Introduction

Decision Tree learning is used to approximate discrete valued target functions, in which the learned function is approximated by Decision Tree. To imagine, think of decision tree as if or else rules where each if-else condition leads to certain answer at the end. You might have seen many online games which asks several question and lead to something that you would have thought at the end. A classic famous example where decision tree is used is known as Play Tennis.

If the outlook is sunny and humidity is normal, then yes, you may play tennis.
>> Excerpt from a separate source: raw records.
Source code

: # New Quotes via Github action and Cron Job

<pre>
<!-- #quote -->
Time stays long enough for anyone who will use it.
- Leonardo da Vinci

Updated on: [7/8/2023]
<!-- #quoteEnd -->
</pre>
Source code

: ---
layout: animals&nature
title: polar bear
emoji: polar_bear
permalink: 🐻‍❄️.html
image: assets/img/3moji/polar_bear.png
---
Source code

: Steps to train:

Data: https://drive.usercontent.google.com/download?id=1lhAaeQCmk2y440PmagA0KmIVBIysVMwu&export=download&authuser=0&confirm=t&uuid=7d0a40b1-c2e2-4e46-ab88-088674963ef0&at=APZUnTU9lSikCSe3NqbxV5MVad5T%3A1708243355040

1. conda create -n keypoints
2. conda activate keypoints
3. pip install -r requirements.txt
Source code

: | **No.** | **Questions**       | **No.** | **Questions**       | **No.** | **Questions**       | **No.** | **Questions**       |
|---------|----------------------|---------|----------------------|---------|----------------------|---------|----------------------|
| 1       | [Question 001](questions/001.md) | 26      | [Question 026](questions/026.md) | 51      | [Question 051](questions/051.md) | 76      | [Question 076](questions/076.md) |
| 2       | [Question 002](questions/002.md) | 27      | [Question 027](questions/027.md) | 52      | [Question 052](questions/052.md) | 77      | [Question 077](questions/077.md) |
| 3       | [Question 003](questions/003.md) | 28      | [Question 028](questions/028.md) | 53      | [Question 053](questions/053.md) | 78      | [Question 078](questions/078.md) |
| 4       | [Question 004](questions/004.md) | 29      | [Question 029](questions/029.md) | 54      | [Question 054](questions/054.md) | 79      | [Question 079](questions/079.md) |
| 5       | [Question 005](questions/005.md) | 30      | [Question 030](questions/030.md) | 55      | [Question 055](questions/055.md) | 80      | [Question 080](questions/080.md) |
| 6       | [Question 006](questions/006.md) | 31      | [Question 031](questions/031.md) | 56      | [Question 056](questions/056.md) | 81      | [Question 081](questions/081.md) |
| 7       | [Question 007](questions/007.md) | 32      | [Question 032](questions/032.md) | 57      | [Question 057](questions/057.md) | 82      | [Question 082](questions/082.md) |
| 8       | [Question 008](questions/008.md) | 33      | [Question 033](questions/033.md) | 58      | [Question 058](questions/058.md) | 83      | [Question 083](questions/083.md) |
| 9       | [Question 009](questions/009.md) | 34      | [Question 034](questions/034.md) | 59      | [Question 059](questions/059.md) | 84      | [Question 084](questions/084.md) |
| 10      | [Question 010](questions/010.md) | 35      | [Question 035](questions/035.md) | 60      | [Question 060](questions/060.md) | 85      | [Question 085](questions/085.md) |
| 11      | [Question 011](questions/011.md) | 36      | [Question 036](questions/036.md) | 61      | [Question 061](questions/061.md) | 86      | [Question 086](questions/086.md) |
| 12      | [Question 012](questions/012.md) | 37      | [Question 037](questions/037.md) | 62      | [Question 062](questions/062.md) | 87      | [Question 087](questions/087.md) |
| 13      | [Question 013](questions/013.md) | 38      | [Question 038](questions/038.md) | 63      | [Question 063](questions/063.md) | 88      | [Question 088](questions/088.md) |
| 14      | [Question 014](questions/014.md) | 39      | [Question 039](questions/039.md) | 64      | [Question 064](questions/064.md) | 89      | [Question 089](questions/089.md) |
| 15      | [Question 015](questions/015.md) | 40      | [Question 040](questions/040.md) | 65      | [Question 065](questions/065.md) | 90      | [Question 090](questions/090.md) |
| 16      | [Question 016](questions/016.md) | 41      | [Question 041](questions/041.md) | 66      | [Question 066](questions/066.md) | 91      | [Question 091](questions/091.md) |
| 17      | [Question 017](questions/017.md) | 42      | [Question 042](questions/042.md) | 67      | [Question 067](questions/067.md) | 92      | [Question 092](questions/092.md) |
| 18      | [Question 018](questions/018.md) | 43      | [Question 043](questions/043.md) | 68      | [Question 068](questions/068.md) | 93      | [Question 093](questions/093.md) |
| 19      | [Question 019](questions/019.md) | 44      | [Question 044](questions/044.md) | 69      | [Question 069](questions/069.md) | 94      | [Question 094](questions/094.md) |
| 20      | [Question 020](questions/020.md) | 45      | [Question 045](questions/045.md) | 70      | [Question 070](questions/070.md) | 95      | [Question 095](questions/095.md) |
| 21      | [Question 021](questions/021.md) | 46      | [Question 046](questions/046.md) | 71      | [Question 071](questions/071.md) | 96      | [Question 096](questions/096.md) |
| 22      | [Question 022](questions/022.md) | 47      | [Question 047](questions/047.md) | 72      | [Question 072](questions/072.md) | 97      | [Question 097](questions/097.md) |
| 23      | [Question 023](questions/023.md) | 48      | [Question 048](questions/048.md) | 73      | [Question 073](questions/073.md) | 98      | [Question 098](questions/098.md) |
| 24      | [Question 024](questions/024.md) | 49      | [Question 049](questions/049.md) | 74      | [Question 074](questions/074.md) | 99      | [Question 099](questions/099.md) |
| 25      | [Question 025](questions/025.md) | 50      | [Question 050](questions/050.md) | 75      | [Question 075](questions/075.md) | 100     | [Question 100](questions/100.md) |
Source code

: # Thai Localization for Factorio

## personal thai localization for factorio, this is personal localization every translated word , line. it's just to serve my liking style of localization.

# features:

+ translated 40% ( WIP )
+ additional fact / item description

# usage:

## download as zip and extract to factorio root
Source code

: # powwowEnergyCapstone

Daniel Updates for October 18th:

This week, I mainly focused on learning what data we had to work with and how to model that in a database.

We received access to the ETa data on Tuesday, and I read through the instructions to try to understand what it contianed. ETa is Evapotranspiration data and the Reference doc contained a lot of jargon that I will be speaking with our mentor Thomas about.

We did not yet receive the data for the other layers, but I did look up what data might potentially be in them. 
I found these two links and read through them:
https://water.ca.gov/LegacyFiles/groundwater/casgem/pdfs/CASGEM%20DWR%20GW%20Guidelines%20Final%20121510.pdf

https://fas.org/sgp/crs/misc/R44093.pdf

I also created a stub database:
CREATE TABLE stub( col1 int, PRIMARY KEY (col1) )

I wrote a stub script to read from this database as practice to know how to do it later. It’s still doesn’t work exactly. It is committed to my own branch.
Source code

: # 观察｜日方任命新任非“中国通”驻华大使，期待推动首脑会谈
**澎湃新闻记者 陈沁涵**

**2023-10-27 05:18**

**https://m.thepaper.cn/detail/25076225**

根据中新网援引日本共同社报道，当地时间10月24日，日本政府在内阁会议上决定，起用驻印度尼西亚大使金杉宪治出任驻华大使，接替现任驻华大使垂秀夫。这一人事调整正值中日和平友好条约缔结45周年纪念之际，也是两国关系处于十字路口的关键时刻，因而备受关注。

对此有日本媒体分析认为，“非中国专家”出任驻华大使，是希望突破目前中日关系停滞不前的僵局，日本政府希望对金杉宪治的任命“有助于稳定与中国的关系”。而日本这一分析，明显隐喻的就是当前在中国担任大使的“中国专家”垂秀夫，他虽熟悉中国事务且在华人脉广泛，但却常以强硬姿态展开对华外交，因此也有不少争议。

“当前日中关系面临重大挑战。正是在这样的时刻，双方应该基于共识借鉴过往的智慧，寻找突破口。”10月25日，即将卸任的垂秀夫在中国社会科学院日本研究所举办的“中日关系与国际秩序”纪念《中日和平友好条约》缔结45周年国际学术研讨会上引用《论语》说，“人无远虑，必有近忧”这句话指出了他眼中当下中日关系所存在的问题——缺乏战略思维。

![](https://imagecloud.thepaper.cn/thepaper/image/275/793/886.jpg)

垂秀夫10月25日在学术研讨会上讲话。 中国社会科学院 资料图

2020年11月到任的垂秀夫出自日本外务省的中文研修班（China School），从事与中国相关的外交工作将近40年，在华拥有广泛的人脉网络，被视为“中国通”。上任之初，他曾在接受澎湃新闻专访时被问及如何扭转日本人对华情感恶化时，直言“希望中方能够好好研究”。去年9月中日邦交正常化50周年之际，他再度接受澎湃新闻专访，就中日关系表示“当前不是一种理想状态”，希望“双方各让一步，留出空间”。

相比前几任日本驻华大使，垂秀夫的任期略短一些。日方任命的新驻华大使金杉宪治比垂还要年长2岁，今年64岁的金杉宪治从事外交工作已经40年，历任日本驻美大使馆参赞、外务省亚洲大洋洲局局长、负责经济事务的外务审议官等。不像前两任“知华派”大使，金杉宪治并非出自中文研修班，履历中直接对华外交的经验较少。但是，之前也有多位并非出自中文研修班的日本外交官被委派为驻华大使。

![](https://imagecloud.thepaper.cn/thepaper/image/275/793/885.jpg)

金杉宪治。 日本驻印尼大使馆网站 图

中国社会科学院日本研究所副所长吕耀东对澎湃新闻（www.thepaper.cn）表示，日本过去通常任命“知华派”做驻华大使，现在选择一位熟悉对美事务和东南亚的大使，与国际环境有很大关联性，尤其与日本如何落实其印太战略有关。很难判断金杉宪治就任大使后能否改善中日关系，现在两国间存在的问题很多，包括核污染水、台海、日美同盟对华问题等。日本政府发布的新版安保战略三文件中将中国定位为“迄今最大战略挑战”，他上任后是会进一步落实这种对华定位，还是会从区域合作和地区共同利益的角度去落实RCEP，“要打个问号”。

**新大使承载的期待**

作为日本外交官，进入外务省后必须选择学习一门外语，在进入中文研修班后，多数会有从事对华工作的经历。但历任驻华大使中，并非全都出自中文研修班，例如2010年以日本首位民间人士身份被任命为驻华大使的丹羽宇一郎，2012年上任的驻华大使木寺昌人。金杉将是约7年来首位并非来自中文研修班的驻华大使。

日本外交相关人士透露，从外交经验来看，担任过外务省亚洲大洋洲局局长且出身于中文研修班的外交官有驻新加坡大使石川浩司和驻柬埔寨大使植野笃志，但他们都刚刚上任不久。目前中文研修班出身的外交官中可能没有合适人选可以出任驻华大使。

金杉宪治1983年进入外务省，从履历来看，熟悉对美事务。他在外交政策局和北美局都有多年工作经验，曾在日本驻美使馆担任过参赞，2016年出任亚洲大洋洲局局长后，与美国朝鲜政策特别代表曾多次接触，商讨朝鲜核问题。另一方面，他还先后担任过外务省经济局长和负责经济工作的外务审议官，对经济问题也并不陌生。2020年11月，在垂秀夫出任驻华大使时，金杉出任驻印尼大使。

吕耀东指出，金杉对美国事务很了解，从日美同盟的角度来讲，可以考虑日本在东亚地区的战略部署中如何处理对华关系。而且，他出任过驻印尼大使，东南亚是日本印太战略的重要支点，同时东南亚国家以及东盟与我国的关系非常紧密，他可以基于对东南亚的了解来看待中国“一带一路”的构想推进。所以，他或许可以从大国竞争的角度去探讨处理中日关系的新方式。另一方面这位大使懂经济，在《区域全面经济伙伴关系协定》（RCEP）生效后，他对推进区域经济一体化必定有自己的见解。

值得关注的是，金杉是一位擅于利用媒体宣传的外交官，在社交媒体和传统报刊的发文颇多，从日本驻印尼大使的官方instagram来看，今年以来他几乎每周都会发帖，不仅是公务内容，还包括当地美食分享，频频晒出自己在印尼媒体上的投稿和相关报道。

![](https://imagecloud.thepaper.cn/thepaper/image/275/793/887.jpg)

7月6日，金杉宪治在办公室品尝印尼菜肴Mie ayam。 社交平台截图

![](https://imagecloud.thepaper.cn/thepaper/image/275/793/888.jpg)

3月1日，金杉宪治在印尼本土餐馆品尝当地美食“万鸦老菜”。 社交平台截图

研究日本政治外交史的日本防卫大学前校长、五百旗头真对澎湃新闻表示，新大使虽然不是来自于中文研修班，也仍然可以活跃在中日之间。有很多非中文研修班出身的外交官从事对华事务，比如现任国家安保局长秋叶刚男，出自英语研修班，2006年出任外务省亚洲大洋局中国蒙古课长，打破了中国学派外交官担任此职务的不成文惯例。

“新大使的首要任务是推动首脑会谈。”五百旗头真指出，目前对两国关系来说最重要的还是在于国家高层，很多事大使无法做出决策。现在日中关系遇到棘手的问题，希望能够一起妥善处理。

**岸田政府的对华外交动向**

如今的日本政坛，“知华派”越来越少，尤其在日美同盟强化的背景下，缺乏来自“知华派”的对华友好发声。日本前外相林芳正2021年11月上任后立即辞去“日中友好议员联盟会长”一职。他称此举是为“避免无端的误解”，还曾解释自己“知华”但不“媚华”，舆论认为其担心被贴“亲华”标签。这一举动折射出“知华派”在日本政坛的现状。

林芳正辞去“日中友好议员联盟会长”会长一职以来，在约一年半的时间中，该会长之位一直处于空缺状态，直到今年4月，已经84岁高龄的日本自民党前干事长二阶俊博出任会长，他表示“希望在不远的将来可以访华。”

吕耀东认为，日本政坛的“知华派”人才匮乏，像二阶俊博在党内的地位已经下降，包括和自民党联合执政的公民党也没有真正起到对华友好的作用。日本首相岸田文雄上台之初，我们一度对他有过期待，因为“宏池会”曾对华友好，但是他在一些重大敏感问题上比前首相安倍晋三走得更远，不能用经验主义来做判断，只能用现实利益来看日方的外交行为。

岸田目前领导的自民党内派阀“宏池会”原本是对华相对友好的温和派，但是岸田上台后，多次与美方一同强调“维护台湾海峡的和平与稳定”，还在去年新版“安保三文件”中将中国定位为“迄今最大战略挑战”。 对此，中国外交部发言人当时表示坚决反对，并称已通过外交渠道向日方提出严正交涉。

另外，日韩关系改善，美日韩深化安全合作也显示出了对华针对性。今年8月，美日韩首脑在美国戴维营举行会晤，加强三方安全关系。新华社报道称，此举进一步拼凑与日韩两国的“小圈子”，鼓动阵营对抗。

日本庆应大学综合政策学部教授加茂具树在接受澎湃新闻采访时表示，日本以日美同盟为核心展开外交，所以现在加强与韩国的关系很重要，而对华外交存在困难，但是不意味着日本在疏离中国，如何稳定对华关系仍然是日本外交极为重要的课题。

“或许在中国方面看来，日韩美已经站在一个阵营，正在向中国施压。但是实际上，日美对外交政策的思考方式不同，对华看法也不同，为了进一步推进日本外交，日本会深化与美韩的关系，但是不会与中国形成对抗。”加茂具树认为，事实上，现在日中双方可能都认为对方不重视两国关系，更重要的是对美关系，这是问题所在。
Where should you use decision tree?

At any scenario where learning data has following traits:

The learning data has attribute value pair like in the example shown above: Wind as an attribute has two possible values – strong or weak
Target function has discreet output. Here, the target function is – should you play tennis? And the output to this discreet output – Yes and No
The training data might be missing or have error

Dataset for Play Tennis

ID3 Algorithm

Although there are various decision tree learning algorithms, we will explore the Iterative Dichotomiser 3 or commonly known as ID3. ID3 was invented by Ross Quinlan.

Before we deep down further, we will discuss some key concepts:

Entropy

Entropy is a measure of randomness. In other words, its a measure of unpredictability. We will take a moment here to give entropy in case of binary event(like the coin toss, where output can be either of the two events, head or tail) a mathematical face:

Entropy = -(probability(a) * log2(probability(a))) – (probability(b) * log2(probability(b)))

where probability(a) is probability of getting head and probability(b) is probability of getting tail.

Of course this formulae can be generalised for n discreet outcome as follow:

Entropy = -p(1)*log2(p(1)) -p(2)*log2(p(2))-p(3)*log2(p(3))………………………..p(n)*log(2p(n))

Entropy is an important concept. You can find more descriptive explanation here.

Information Gain

In the decision tree shown here:

We decided to break the first decision on the basis of outlook. We could have our first decision based on humidity or wind but we chose outlook. Why?

Because making our decision on the basis of outlook reduced our randomness in the outcome(which is whether to play or not), more than what it would have been reduced in case of humidity or wind.

Let’s understand with the example here. Please refer to the play tennis dataset that is pasted above.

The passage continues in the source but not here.